Task objective — Return exactly the lines from the one that contains "</m_CookParams>" up to the last line of the listing, and nothing else.

Task material —
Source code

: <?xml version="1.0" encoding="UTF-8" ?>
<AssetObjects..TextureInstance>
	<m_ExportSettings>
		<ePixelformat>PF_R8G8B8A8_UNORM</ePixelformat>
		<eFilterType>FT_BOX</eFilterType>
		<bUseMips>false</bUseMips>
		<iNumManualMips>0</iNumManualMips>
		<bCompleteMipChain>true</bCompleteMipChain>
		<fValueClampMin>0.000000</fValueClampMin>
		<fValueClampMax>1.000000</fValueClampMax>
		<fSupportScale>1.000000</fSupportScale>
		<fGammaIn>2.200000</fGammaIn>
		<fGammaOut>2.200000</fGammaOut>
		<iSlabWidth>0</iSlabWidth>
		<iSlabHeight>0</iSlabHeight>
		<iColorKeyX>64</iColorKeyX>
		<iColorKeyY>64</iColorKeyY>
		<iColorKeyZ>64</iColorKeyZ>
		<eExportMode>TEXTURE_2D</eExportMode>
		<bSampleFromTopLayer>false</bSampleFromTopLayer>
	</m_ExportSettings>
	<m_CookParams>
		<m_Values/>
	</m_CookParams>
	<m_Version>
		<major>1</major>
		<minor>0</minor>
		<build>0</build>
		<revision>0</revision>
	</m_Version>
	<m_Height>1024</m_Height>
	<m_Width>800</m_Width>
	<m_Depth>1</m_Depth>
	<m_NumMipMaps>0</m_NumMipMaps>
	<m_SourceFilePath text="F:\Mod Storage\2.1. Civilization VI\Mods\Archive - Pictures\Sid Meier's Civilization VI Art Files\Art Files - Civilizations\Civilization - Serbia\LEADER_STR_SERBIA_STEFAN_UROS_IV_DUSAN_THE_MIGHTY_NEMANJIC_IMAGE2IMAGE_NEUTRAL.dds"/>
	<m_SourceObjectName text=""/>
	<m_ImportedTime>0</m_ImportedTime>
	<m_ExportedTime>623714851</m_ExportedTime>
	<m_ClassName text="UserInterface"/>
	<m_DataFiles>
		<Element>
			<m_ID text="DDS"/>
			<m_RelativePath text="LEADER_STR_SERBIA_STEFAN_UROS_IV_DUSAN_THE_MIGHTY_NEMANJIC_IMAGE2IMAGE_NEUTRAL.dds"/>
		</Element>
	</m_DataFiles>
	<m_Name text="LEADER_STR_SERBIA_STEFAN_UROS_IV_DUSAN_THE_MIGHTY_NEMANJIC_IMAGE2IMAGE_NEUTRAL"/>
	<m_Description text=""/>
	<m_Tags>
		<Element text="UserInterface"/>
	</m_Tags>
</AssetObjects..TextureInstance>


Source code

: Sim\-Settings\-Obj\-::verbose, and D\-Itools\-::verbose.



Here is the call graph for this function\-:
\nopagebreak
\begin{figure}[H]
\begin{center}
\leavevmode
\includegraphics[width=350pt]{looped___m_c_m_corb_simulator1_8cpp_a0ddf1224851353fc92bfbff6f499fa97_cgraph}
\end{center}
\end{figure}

Solution for this exercise —
	</m_CookParams>
	<m_Version>
		<major>1</major>
		<minor>0</minor>
		<build>0</build>
		<revision>0</revision>
	</m_Version>
	<m_Height>1024</m_Height>
	<m_Width>800</m_Width>
	<m_Depth>1</m_Depth>
	<m_NumMipMaps>0</m_NumMipMaps>
	<m_SourceFilePath text="F:\Mod Storage\2.1. Civilization VI\Mods\Archive - Pictures\Sid Meier's Civilization VI Art Files\Art Files - Civilizations\Civilization - Serbia\LEADER_STR_SERBIA_STEFAN_UROS_IV_DUSAN_THE_MIGHTY_NEMANJIC_IMAGE2IMAGE_NEUTRAL.dds"/>
	<m_SourceObjectName text=""/>
	<m_ImportedTime>0</m_ImportedTime>
	<m_ExportedTime>623714851</m_ExportedTime>
	<m_ClassName text="UserInterface"/>
	<m_DataFiles>
		<Element>
			<m_ID text="DDS"/>
			<m_RelativePath text="LEADER_STR_SERBIA_STEFAN_UROS_IV_DUSAN_THE_MIGHTY_NEMANJIC_IMAGE2IMAGE_NEUTRAL.dds"/>
		</Element>
	</m_DataFiles>
	<m_Name text="LEADER_STR_SERBIA_STEFAN_UROS_IV_DUSAN_THE_MIGHTY_NEMANJIC_IMAGE2IMAGE_NEUTRAL"/>
	<m_Description text=""/>
	<m_Tags>
		<Element text="UserInterface"/>
	</m_Tags>
</AssetObjects..TextureInstance>


Source code

: Sim\-Settings\-Obj\-::verbose, and D\-Itools\-::verbose.



Here is the call graph for this function\-:
\nopagebreak
\begin{figure}[H]
\begin{center}
\leavevmode
\includegraphics[width=350pt]{looped___m_c_m_corb_simulator1_8cpp_a0ddf1224851353fc92bfbff6f499fa97_cgraph}
\end{center}
\end{figure}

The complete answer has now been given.